Na semana passada a Federal Reserve manteve as taxas inalteradas, após três cortes consecutivos. A novidade que sacudiu ativos foi a indicação do economista Kevin Warsh como possível sucessor de Jerome Powell, decisão comunicada pela administração Trump. A escolha do perfil mais seco, com passados episódios de postura mais dura, foi lida como um fator de maior restrição futura — reação imediata: forte queda nos preços do ouro e da prata, que vinham em rally.
Segundo análise do Ebury, o histórico “falco” de Warsh sugere menor propensão a cortes acentuados comparado a outros nomes cotados, além de oferecer sinais de preservação da independência do banco central, elemento que tem reconfortado investidores quanto à previsibilidade da política monetária americana.

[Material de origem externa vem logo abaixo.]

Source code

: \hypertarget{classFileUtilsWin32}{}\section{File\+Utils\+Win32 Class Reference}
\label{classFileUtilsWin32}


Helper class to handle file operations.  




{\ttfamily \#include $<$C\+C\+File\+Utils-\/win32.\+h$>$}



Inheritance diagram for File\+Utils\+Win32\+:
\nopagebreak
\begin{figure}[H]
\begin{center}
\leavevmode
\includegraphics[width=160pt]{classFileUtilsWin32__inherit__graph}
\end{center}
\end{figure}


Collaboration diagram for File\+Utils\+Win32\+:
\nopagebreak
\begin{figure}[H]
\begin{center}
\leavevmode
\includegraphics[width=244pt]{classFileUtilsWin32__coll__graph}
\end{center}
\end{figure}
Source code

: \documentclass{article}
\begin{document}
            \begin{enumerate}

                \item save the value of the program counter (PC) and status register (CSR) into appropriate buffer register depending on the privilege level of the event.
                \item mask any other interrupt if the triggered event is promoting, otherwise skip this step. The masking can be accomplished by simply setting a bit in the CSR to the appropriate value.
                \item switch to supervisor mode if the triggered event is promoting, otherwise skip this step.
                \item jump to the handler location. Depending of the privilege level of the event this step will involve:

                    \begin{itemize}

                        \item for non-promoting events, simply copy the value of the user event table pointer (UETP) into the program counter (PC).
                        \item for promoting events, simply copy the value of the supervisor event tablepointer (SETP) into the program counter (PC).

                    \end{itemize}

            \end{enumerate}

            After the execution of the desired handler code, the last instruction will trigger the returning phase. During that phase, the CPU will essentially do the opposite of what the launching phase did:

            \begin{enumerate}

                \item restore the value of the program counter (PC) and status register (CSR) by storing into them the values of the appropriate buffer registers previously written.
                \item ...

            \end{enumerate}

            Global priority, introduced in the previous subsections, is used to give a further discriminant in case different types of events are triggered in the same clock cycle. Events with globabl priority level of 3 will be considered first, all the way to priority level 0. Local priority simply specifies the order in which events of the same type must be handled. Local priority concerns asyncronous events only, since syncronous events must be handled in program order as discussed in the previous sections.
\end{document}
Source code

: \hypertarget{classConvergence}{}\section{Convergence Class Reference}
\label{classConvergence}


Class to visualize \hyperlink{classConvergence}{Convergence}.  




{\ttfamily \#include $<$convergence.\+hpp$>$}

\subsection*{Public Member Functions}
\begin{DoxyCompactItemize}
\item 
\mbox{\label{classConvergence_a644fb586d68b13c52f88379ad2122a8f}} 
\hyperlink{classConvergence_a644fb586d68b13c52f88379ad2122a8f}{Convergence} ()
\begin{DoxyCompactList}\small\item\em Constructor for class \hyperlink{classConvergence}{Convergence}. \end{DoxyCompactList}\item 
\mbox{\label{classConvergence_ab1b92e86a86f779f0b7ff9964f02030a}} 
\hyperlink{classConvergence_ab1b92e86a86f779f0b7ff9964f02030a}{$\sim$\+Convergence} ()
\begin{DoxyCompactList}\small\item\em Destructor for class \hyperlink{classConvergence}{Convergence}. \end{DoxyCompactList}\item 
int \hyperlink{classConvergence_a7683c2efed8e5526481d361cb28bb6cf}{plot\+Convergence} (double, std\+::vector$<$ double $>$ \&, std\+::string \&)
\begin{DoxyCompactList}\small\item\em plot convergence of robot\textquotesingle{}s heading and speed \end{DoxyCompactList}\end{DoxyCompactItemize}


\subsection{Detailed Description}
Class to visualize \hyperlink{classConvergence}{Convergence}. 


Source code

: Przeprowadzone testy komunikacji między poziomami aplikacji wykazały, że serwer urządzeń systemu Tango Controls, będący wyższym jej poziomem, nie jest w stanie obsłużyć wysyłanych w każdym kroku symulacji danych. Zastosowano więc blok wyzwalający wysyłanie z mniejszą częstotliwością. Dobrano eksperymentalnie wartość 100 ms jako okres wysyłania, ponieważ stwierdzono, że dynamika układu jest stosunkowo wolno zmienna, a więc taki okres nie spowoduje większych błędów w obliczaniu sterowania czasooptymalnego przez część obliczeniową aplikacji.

No front europeu, o foco do BCE será, sobretudo, o repique do euro. Em 2025 o motor desse aperto cambial foi menos a força intrínseca da moeda única do que a fraqueza do dólar — penalizado por incertezas sobre tarifas e pelo debate em torno da independência da Fed. As mesas de estratégia esperam que o deposit rate permaneça em 2,0% pela quinta reunião consecutiva. Novos cortes só estão projetados, em cenários consensuais, para a segunda metade do ano, dependendo da evolução do panorama internacional e de eventuais turbulências geopolíticas.
Nadia Gharbi, Senior Economist da Pictet Wealth Management, sintetiza o tom: a expectativa é que o BCE mantenha a política inalterada, adotando um discurso “reunião a reunião” e dependente dos dados. A Presidente Lagarde deverá reafirmar que a política atual é equilibrada e afastar um compromisso com cortes de curto prazo, embora os olhos do mercado estarão atentos a comentários sobre o fortalecimento do euro.
Do outro lado do Canal, a Bank of England também tende a deixar o Bank Rate em 3,75%. Após quatro cortes no ano anterior, a maioria das casas espera continuidade; apenas uma minoria vislumbra um recuo adicional imediato para 3,50%. Para a Goldman Sachs, a probabilidade de manutenção em 3,75% é elevada, refletindo comunicados que apontam cautela sobre o ritmo de novos cortes. Barclays acrescenta que, à medida que a taxa se aproxima da neutralidade, o Comitê tende a abrandar a cadência de reduções, favorecendo a estabilidade.
Em resumo, a reunião dupla do começo de fevereiro será menos sobre mudança de direção e mais sobre a calibragem fina da política: testar a resistência do motor da economia europeia frente ao câmbio, avaliar sinais de inflação e mensurar o impacto das decisões americanas. Para investidores e gestores, a mensagem a ser lida é de disciplina — freios e ligações ajustadas, sem acelerações bruscas, até que o cenário global ofereça maior visibilidade.